75%

Summer                                                                Moon of the First Harvests

Today was an inside day.  9o degrees, 73 dewpoint.  Definitely a writing day.  I’m at the 75% revised point, so I’m looking at the end of revision III in a matter of a week, two at the most.  There are still futzy things to do after that.  Connect up separated sections, change some section and chapter headings.  That sort of thing.  Not a lot of time, but some.

Then, I’ll be ready for my beta readers, if they want, to go over this revision.  I’m asking Kate to give it a thorough reading for grammar, spelling, other technical matters.  She’s very good at that and this is, I hope, the last revision before submission to agents.

As they tackle that task, I’ll set it aside completely.  I’ll signal Greg to turn the Latin back on for the week after Labor Day and I’ll start writing Loki’s Children, the second novel in the Unmaking Trilogy.  I have a good start with material cut from Missing and a good deal of research I did while the beta readers were at work.

I’m also taking two MOOC’s at the end of the summer, one new historical methods for a new china and another on modernism and post-modernism.  Both are core interests of long standing.  Also, in September, a MOOC I’m really looking forward to, Modern and Contemporary American Poetry.

With end of the gardening and bee season chores there will be no moss growing on this rolling stone.

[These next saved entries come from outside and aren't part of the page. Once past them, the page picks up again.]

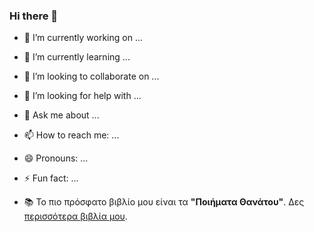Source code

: ### Hi there 👋

- 🔭 I’m currently working on ...
- 🌱 I’m currently learning ...
- 👯 I’m looking to collaborate on ...
- 🤔 I’m looking for help with ...
- 💬 Ask me about ...
- 📫 How to reach me: ...
- 😄 Pronouns: ...
- ⚡ Fun fact: ...

- 📚 Το πιο πρόσφατο βιβλίο μου είναι τα **"Ποιήματα Θανάτου"**. Δες [περισσότερα βιβλία μου](https://www.glarolykoi.net/shop/?filters=syggrafeis[49151]).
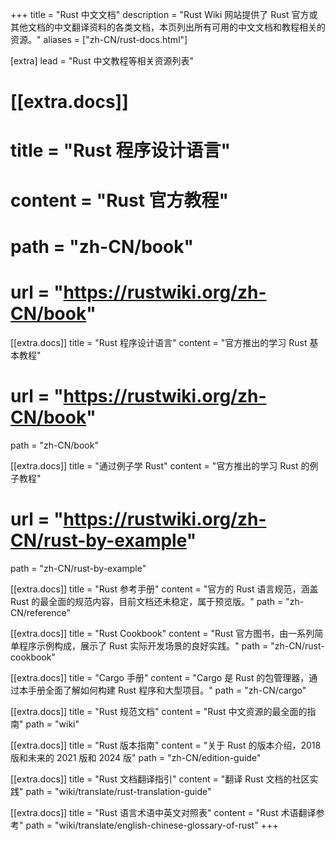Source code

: +++
title = "Rust 中文文档"
description = "Rust Wiki 网站提供了 Rust 官方或其他文档的中文翻译资料的各类文档，本页列出所有可用的中文文档和教程相关的资源。"
aliases = ["zh-CN/rust-docs.html"]

[extra]
lead = "Rust 中文教程等相关资源列表"

# [[extra.docs]]
# title = "Rust 程序设计语言"
# content = "Rust 官方教程"
# path = "zh-CN/book"
# url = "https://rustwiki.org/zh-CN/book"

[[extra.docs]]
title = "Rust 程序设计语言"
content = "官方推出的学习 Rust 基本教程"
# url = "https://rustwiki.org/zh-CN/book"
path = "zh-CN/book"

[[extra.docs]]
title = "通过例子学 Rust"
content = "官方推出的学习 Rust 的例子教程"
# url = "https://rustwiki.org/zh-CN/rust-by-example"
path = "zh-CN/rust-by-example"

[[extra.docs]]
title = "Rust 参考手册"
content = "官方的 Rust 语言规范，涵盖 Rust 的最全面的规范内容，目前文档还未稳定，属于预览版。"
path = "zh-CN/reference"

[[extra.docs]]
title = "Rust Cookbook"
content = "Rust 官方图书，由一系列简单程序示例构成，展示了 Rust 实际开发场景的良好实践。"
path = "zh-CN/rust-cookbook"

[[extra.docs]]
title = "Cargo 手册"
content = "Cargo 是 Rust 的包管理器，通过本手册全面了解如何构建 Rust 程序和大型项目。"
path = "zh-CN/cargo"

[[extra.docs]]
title = "Rust 规范文档"
content = "Rust 中文资源的最全面的指南"
path = "wiki"

[[extra.docs]]
title = "Rust 版本指南"
content = "关于 Rust 的版本介绍，2018 版和未来的 2021 版和 2024 版"
path = "zh-CN/edition-guide"

[[extra.docs]]
title = "Rust 文档翻译指引"
content = "翻译 Rust 文档的社区实践"
path = "wiki/translate/rust-translation-guide"

[[extra.docs]]
title = "Rust 语言术语中英文对照表"
content = "Rust 术语翻译参考"
path = "wiki/translate/english-chinese-glossary-of-rust"
+++
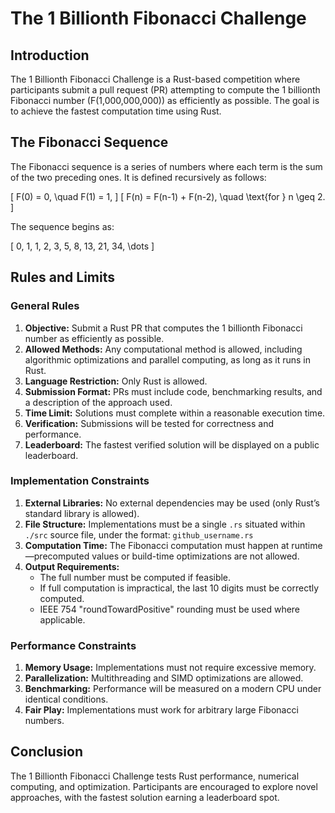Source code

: # The 1 Billionth Fibonacci Challenge

## Introduction
The 1 Billionth Fibonacci Challenge is a Rust-based competition where participants submit a pull request (PR) attempting to compute the 1 billionth Fibonacci number (F(1,000,000,000)) as efficiently as possible. The goal is to achieve the fastest computation time using Rust.

## The Fibonacci Sequence
The Fibonacci sequence is a series of numbers where each term is the sum of the two preceding ones. It is defined recursively as follows:

\[
F(0) = 0, \quad F(1) = 1,
\]
\[
F(n) = F(n-1) + F(n-2), \quad \text{for } n \geq 2.
\]

The sequence begins as:

\[
0, 1, 1, 2, 3, 5, 8, 13, 21, 34, \dots
\]

## Rules and Limits

### General Rules
1. **Objective:** Submit a Rust PR that computes the 1 billionth Fibonacci number as efficiently as possible.
2. **Allowed Methods:** Any computational method is allowed, including algorithmic optimizations and parallel computing, as long as it runs in Rust.
3. **Language Restriction:** Only Rust is allowed.
4. **Submission Format:** PRs must include code, benchmarking results, and a description of the approach used.
5. **Time Limit:** Solutions must complete within a reasonable execution time.
6. **Verification:** Submissions will be tested for correctness and performance.
7. **Leaderboard:** The fastest verified solution will be displayed on a public leaderboard.

### Implementation Constraints
1. **External Libraries:** No external dependencies may be used (only Rust’s standard library is allowed).
2. **File Structure:** Implementations must be a single `.rs` situated within `./src` source file, under the format: `github_username.rs`
3. **Computation Time:** The Fibonacci computation must happen at runtime—precomputed values or build-time optimizations are not allowed.
4. **Output Requirements:**
   - The full number must be computed if feasible.
   - If full computation is impractical, the last 10 digits must be correctly computed.
   - IEEE 754 "roundTowardPositive" rounding must be used where applicable.

### Performance Constraints
1. **Memory Usage:** Implementations must not require excessive memory.
2. **Parallelization:** Multithreading and SIMD optimizations are allowed.
3. **Benchmarking:** Performance will be measured on a modern CPU under identical conditions.
4. **Fair Play:** Implementations must work for arbitrary large Fibonacci numbers.

## Conclusion
The 1 Billionth Fibonacci Challenge tests Rust performance, numerical computing, and optimization. Participants are encouraged to explore novel approaches, with the fastest solution earning a leaderboard spot.

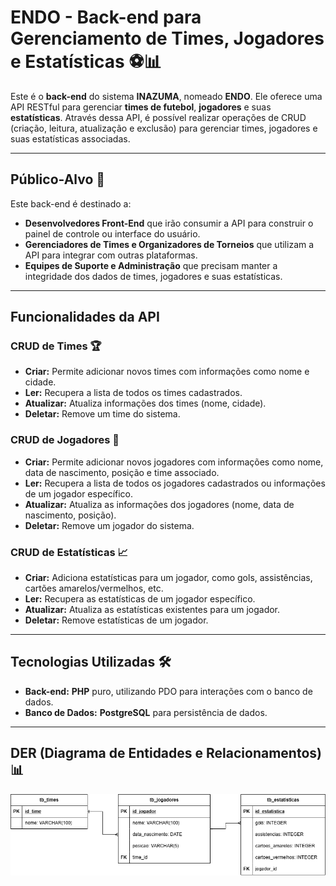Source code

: # ENDO - Back-end para Gerenciamento de Times, Jogadores e Estatísticas ⚽📊

Este é o **back-end** do sistema **INAZUMA**, nomeado **ENDO**. Ele oferece uma API RESTful para gerenciar **times de futebol**, **jogadores** e suas **estatísticas**. Através dessa API, é possível realizar operações de CRUD (criação, leitura, atualização e exclusão) para gerenciar times, jogadores e suas estatísticas associadas.

---

## Público-Alvo 🎯

Este back-end é destinado a:

- **Desenvolvedores Front-End** que irão consumir a API para construir o painel de controle ou interface do usuário.
- **Gerenciadores de Times e Organizadores de Torneios** que utilizam a API para integrar com outras plataformas.
- **Equipes de Suporte e Administração** que precisam manter a integridade dos dados de times, jogadores e suas estatísticas.

---

## Funcionalidades da API

### CRUD de Times 🏆

- **Criar:** Permite adicionar novos times com informações como nome e cidade.
- **Ler:** Recupera a lista de todos os times cadastrados.
- **Atualizar:** Atualiza informações dos times (nome, cidade).
- **Deletar:** Remove um time do sistema.

### CRUD de Jogadores 👟

- **Criar:** Permite adicionar novos jogadores com informações como nome, data de nascimento, posição e time associado.
- **Ler:** Recupera a lista de todos os jogadores cadastrados ou informações de um jogador específico.
- **Atualizar:** Atualiza as informações dos jogadores (nome, data de nascimento, posição).
- **Deletar:** Remove um jogador do sistema.

### CRUD de Estatísticas 📈

- **Criar:** Adiciona estatísticas para um jogador, como gols, assistências, cartões amarelos/vermelhos, etc.
- **Ler:** Recupera as estatísticas de um jogador específico.
- **Atualizar:** Atualiza as estatísticas existentes para um jogador.
- **Deletar:** Remove estatísticas de um jogador.

---

## Tecnologias Utilizadas 🛠️

- **Back-end:** **PHP** puro, utilizando PDO para interações com o banco de dados.
- **Banco de Dados:** **PostgreSQL** para persistência de dados.

---

## DER (Diagrama de Entidades e Relacionamentos) 📊


![DER](./images/inazuma.drawio.png)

The poetry course will include 19th-century proto-modernists Emily Dickinson and Walt Whitman.

Bad News, Man

Summer                                                           Moon of the First Harvests

Reading the paper this morning made me choke several different times.  First two related to horticulture.  The spotted drosophila, a fruit fly variant, lays eggs and larvae in blueberries, strawberries and raspberries especially.  We have all three.  Managing them may be very difficult without insecticides which I’ve avoided all these years.  They may force me into a difficult position if they show up here.

The second horticultural item involved the now seen as inevitable spread of the Emerald Ash Borer.  I’ve not done a census of our trees, but a reasonable estimate would be that 25% are ash.  That means a lot of holes over the next few years.  My plan is to get proactive and start taking them down, a few each year, and planting other species where it makes sense  .

Then there were all the articles about the Zimmerman trial.  Yecchhh.

Student loan rates.  This student loan business is a scandal.  Saddling kids, especially poor to lower middle class kids, with loans the size of mortgages in my day, before they even get started in life, is a real burden on the future.  It’s like attaching a drag chute to the lives of today’s college grads.

Not to mention that bank profits have jumped.

Guess the good news is that getting irritated by the news means I’m still alive.

 

Summer                                                           Moon of the First Harvests

All the soil in the orchard is now covered with landscape cloth and mulch.  It will be much easier to maintain weed control.  That had become a real problem, partly due to the bees.  I plan to move them somewhere over the winter.  Not sure quite where yet.